++++ DATA
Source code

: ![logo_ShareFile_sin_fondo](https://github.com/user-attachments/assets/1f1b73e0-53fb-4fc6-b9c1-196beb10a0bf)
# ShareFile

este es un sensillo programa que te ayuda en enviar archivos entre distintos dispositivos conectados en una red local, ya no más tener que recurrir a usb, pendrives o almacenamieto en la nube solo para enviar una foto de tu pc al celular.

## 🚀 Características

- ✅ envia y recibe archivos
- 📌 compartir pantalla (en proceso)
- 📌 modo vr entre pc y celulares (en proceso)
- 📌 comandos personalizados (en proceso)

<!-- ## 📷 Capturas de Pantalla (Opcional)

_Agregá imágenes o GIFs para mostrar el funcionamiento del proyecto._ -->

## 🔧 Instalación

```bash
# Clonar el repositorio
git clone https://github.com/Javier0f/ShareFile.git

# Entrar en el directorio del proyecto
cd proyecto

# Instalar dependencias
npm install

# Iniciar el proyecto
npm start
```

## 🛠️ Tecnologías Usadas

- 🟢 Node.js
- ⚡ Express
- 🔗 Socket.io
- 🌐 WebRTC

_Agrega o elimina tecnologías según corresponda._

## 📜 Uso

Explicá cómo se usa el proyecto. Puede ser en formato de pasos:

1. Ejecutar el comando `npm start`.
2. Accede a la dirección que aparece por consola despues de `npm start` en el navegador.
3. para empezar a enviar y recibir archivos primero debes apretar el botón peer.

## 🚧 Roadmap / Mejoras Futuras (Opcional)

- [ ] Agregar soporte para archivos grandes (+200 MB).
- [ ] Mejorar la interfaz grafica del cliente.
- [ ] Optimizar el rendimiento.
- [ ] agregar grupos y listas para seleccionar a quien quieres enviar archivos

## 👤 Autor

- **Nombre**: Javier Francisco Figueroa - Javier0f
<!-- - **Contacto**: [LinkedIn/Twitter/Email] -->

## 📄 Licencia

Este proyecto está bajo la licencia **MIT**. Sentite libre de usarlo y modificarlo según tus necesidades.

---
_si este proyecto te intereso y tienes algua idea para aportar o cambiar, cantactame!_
++++++++
EXERCISE GOAL:
Once you have read the data, reproduce all of it exactly.

FINISHED TASK:
Source code

: ![logo_ShareFile_sin_fondo](https://github.com/user-attachments/assets/1f1b73e0-53fb-4fc6-b9c1-196beb10a0bf)
# ShareFile

este es un sensillo programa que te ayuda en enviar archivos entre distintos dispositivos conectados en una red local, ya no más tener que recurrir a usb, pendrives o almacenamieto en la nube solo para enviar una foto de tu pc al celular.

## 🚀 Características

- ✅ envia y recibe archivos
- 📌 compartir pantalla (en proceso)
- 📌 modo vr entre pc y celulares (en proceso)
- 📌 comandos personalizados (en proceso)

<!-- ## 📷 Capturas de Pantalla (Opcional)

_Agregá imágenes o GIFs para mostrar el funcionamiento del proyecto._ -->

## 🔧 Instalación

```bash
# Clonar el repositorio
git clone https://github.com/Javier0f/ShareFile.git

# Entrar en el directorio del proyecto
cd proyecto

# Instalar dependencias
npm install

# Iniciar el proyecto
npm start
```

## 🛠️ Tecnologías Usadas

- 🟢 Node.js
- ⚡ Express
- 🔗 Socket.io
- 🌐 WebRTC

_Agrega o elimina tecnologías según corresponda._

## 📜 Uso

Explicá cómo se usa el proyecto. Puede ser en formato de pasos:

1. Ejecutar el comando `npm start`.
2. Accede a la dirección que aparece por consola despues de `npm start` en el navegador.
3. para empezar a enviar y recibir archivos primero debes apretar el botón peer.

## 🚧 Roadmap / Mejoras Futuras (Opcional)

- [ ] Agregar soporte para archivos grandes (+200 MB).
- [ ] Mejorar la interfaz grafica del cliente.
- [ ] Optimizar el rendimiento.
- [ ] agregar grupos y listas para seleccionar a quien quieres enviar archivos

## 👤 Autor

- **Nombre**: Javier Francisco Figueroa - Javier0f
<!-- - **Contacto**: [LinkedIn/Twitter/Email] -->

## 📄 Licencia

Este proyecto está bajo la licencia **MIT**. Sentite libre de usarlo y modificarlo según tus necesidades.

---
_si este proyecto te intereso y tienes algua idea para aportar o cambiar, cantactame!_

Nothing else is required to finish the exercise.